GaAsSb/GaAs的半導體結構中，因GaAsSb的組成與厚度的不同而有不同程度的應力，導致不同大小的能隙值與價帶分裂，藉由光調制光譜可得到其能隙值與價帶分裂值並進一步求得樣品所含的應力及應力被釋放的程度，利用此關係可計算出GaAsSb/GaAs多層量子井(multiple quantum wells，MQWs)中受同調應力的GaAsSb能隙。其次，由光激發螢光光譜求出MQWs的電子躍遷能量，我們發現其能隙值大於電子躍遷能量，證實具同調應力的GaAsSb/GaAs MQWs之能帶排列為第二型排列(type-II band alignment)。同樣的，從不受應力的GaAsSb/GaAs結構的PR光譜中，可發現有二維電子氣(2DEG)的存在，且其能量小於GaAsSb的能隙，因此可確定其能帶排列也是type-II。其次利用拉曼光譜分析樣品受應力的影響，確定樣品的缺陷量與應力釋放程度與PR光譜所得的結果是一致的。

我們利用光調制光譜研究Oxide-GaAs的界面態密度。首先根據PR訊號強度和激發光所產生的光壓Vs之間的關係並配合電流傳輸理論，導出PR訊號強度和激發光強度的關係；其次假設界面的電荷分佈為單側陡接面近似，導出界面電場強度的平方與激發光強度的關係式。實驗時，量取各不同激發光強度下的PR光譜，擷取訊號的強度，並由譜圖中的Franz-Keldysh震盪(FKOs)求取樣品的界面電場，如此可得PR的訊號強度相對於激發光強度的曲線以及界面電場的平方相對於激發光強度的曲線，再分別與理論所推導的關係式做最小平方擬合，即可求得計算界面態密度所需的參數，進一步求得Oxide-GaAs的界面態密度。兩種擬合所得的界面態密度相近，且得知利用FKOs求出的電場為界面電場同時亦為樣品中的最大電場。

對於塊材ZnO、Al2O3/ZnO/sapphire及ZnO/GaN/sapphire等微結構的樣品，Raman光譜能觀察到ZnO、sapphire、GaN的訊號，其中Al2O3/ZnO/sapphire樣品受到Al2O3層的影響，ZnO的訊號變的相當微弱，其他樣品的ZnO訊號中，與應力相關的訊號E2-high皆在同一位置，可證實樣品的應力完全被釋放，而與缺陷有關的訊號A1-LO，其強弱可用以比較樣品中所含缺陷的多寡。在PR光譜中我們觀測到ZnO的激子訊號，在塊材ZnO樣品載子濃度不同會造成PR訊號的改變，而較高載子濃度的樣品其Franz-Keldysh Oscillations (FKOs) 的特徵消失、激子訊號變寬。PL光譜可觀察到束縛激子與束縛激子減掉一個聲子的訊號，兩個訊號的差距68 meV為聲子的能量，由Raman光譜可確定此聲子為A1-LO 574 cm-1(71 meV)訊號，另外可觀察到深層缺陷能階能量約在2.0~2.2 eV，主要是來自於氧空缺形成的缺陷。由穿透光譜可以觀察到淺層缺陷及反射光譜可以觀察到激子、淺層缺陷以及與聲子有關的訊號，且激子訊號的位置與PR及PL是一致的。此部分的研究主要證明Raman、PR、PL、穿透及反射光譜可觀測到激子、缺陷與聲子的訊號，提供進一步研究ZnO各種同質或異質結構的光電特性的參考。

雖然AlGaN/GaN樣品為非故意摻雜但其PR光譜仍可觀察到內建電場及二維電子氣的特徵，並可藉此畫出AlGaN/GaN界面的能帶圖，同時確定其在界面處的費米能階與GaN的導帶是對齊的。藉由比較存在及不存在應力的AlGaN的能隙值，我們發現對存在應力的樣品，其Al組成比在利用XRD推算時是被低估的。經由不同光譜技術的互相對應可以確定訊號為激子、缺陷及聲子，雖然AlGaN的訊號在吸收譜發生與參考論文相同的Stokes-shift現象，但其訊號來源必須由更進一步的實驗來確定。
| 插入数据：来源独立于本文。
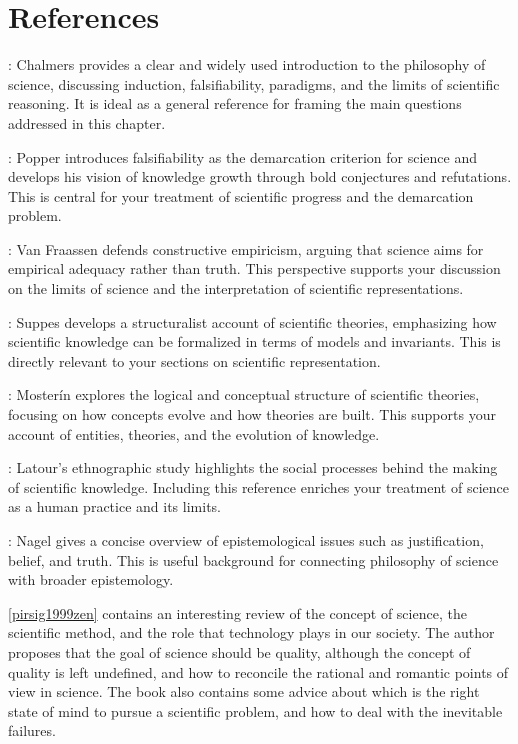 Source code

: %
%

\section*{References}

\cite{chalmers2013thing}: Chalmers provides a clear and widely used introduction to the philosophy of science, discussing induction, falsifiability, paradigms, and the limits of scientific reasoning. It is ideal as a general reference for framing the main questions addressed in this chapter.

\cite{popper2014conjectures}: Popper introduces falsifiability as the demarcation criterion for science and develops his vision of knowledge growth through bold conjectures and refutations. This is central for your treatment of scientific progress and the demarcation problem.

\cite{van1980scientific}: Van Fraassen defends constructive empiricism, arguing that science aims for empirical adequacy rather than truth. This perspective supports your discussion on the limits of science and the interpretation of scientific representations.

\cite{suppes2002representation}: Suppes develops a structuralist account of scientific theories, emphasizing how scientific knowledge can be formalized in terms of models and invariants. This is directly relevant to your sections on scientific representation.

\cite{mosterin2016conceptos}: Mosterín explores the logical and conceptual structure of scientific theories, focusing on how concepts evolve and how theories are built. This supports your account of entities, theories, and the evolution of knowledge.

\cite{latour2013laboratory}: Latour's ethnographic study highlights the social processes behind the making of scientific knowledge. Including this reference enriches your treatment of science as a human practice and its limits.

\cite{nagel2014knowledge}: Nagel gives a concise overview of epistemological issues such as justification, belief, and truth. This is useful background for connecting philosophy of science with broader epistemology.

\ref{pirsig1999zen} contains an interesting review of the concept of science, the scientific method, and the role that technology plays in our society. The author proposes that the goal of science should be quality, although the concept of quality is left undefined, and how to reconcile the rational and romantic points of view in science. The book also contains some advice about which is the right state of mind to pursue a scientific problem, and how to deal with the inevitable failures.

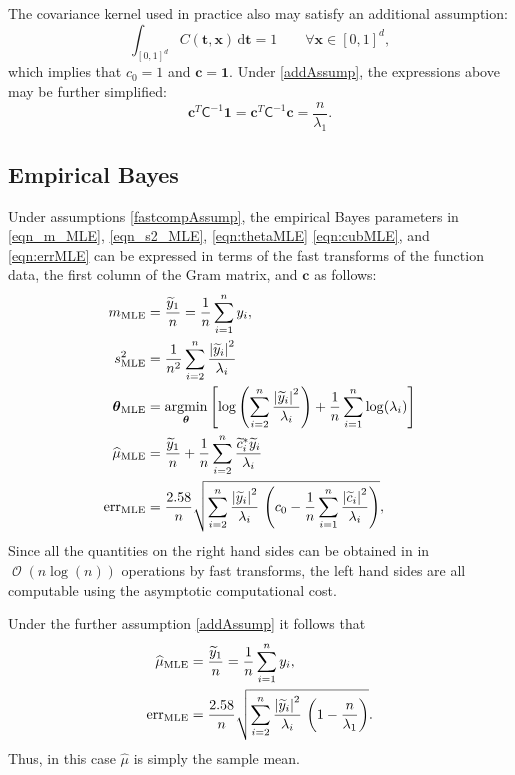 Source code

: \documentclass[twocolumn]{svjour3}          %
\DeclareMathOperator{\Order}{{\mathcal O}}
\newcommand{\bm}[1]{\boldsymbol{#1}}
\newcommand{\D}[1]{\text{d}{#1}}
\newcommand{\vtheta}{{\bm{\theta}}}
\newcommand{\vc}{\bm{c}}
\newcommand{\vt}{\bm{t}}
\newcommand{\vx}{\bm{x}}
\newcommand{\vone}{\bm{1}}
\newcommand{\mCInv}{{\mathsf{C}^{-1}}}
\newcommand{\hmu}{\widehat{\mu}}
\newcommand{\MLE}{\text{MLE}}
\newcommand{\err}{\textup{err}}
\def\abs#1{\ensuremath{\left \lvert #1 \right \rvert}}
\providecommand{\argmin}{\operatorname*{argmin}}
\begin{document}
The covariance kernel used in practice also may satisfy an additional assumption:
\begin{equation} \label{addAssump}
\int_{[0,1]^d} C(\vt,\vx) \, \D \vt = 1 \qquad \forall \vx \in [0,1]^d,
\end{equation}
which implies that $c_0 = 1$ and $\vc = \vone$.  Under \eqref{addAssump}, the expressions above may be further simplified:
\begin{equation*}
\vc^T\mCInv \vone =
\vc^T\mCInv \vc = \frac{n}{\lambda_1}.
\end{equation*}


\subsection{Empirical Bayes}

Under assumptions \eqref{fastcompAssump}, the empirical Bayes parameters in \eqref{eqn_m_MLE}, \eqref{eqn_s2_MLE}, \eqref{eqn:thetaMLE} \eqref{eqn:cubMLE}, and \eqref{eqn:errMLE} can be expressed in terms of the fast transforms of the function data, the first column of the Gram matrix, and $\vc$ as follows:
\begin{align}
\nonumber
m_\MLE &=  \frac{\widetilde{y}_1}{n} = \frac 1n \sum_{i=1}^n y_i,
\\
\nonumber
s^2_\MLE 
& =
\frac{1}{n^2} 
\sum_{i=2}^n \frac{\abs{\widetilde{y}_i}^2}{\lambda_i} \\
\label{eqn_MLE_loss_func_optimized_2}\vtheta_\MLE
&= 
\argmin_{\vtheta}
\left[
\log\left(
\sum_{i=2}^n \frac{\abs{\widetilde{y}_i}^2}{\lambda_i}
\right) 
  + 
\frac{1}{n}\sum_{i=1}^n \log(\lambda_i)
\right]
\\
\hmu_\MLE  &= 
\frac{\widetilde{y}_1}{n} +
\frac 1n \sum_{i=2}^n \frac{ \widetilde{c}_i^* \widetilde{y}_i}{\lambda_i} \\
\err_\MLE  &
=
\frac{2.58}{n}\sqrt{
	\sum_{i=2}^{n} \frac{\abs{\widetilde{y}_i}^2}{\lambda_i}  
	\,
	\left( c_0 - \frac 1n \sum_{i=1}^n \frac{\abs{\widetilde{c}_i}^2}{\lambda_i} \right) 
},
\end{align}
Since all the quantities on the right hand sides can be obtained in in $\Order(n \log(n))$ operations by fast transforms, the left hand sides are all computable using the asymptotic computational cost.

Under the further assumption \eqref{addAssump} it follows that 
\begin{align}
\nonumber
\hmu_\MLE  &= 
\frac{\widetilde{y}_1}{n} = \frac 1n \sum_{i=1}^n y_i,\\
\label{eq:errMLEAllAsump}
\err_\MLE  &
=
\frac{2.58}{n}\sqrt{
	\sum_{i=2}^{n} \frac{\abs{\widetilde{y}_i}^2}{\lambda_i}  
	\,
	\left( 1 -  \frac{n}{\lambda_1} \right) 
}.
\end{align}
Thus, in this  case $\hmu$ is simply the sample mean.
\end{document}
在穿透光譜、反射光譜可觀察到干涉震盪特徵，由此特徵可求出樣品中的磊晶層厚度，並確定較厚的磊晶層主宰了干涉震盪特徵。

This study employs spectroscopic techniques to study the electro-optical properties of semiconductor microstructures GaAsSb/GaAs, ZnO, AlGaN/GaN, and Oxide-GaAs. In GaAs1-xSbx/GaAs, strain varies with the mole fraction x and the thickness of the GaAsSb layer. The strain and the degree of the strain relaxation can be estimated from the band gap and valence band splitting obtained from PR spectra, allowing the determination of the band gap of the GaAsSb layer under coherent strain in the MQWs. The observed band gap energy estimated is greater than the electronic transition energy in the PL spectra, implying the band alignment of GaAsSb/GaAs MQWs must be type-II. The PR spectra of the unstrained GaAsSb/GaAs structures contain the transition energies which are lower than the band gap energy of GaAsSb indicating the existence of two dimensional electron gases (2DEG) and confirming the type II band alignment again. The defects and degree of strain release obtained from Raman spectra are in good agreement with PR studies.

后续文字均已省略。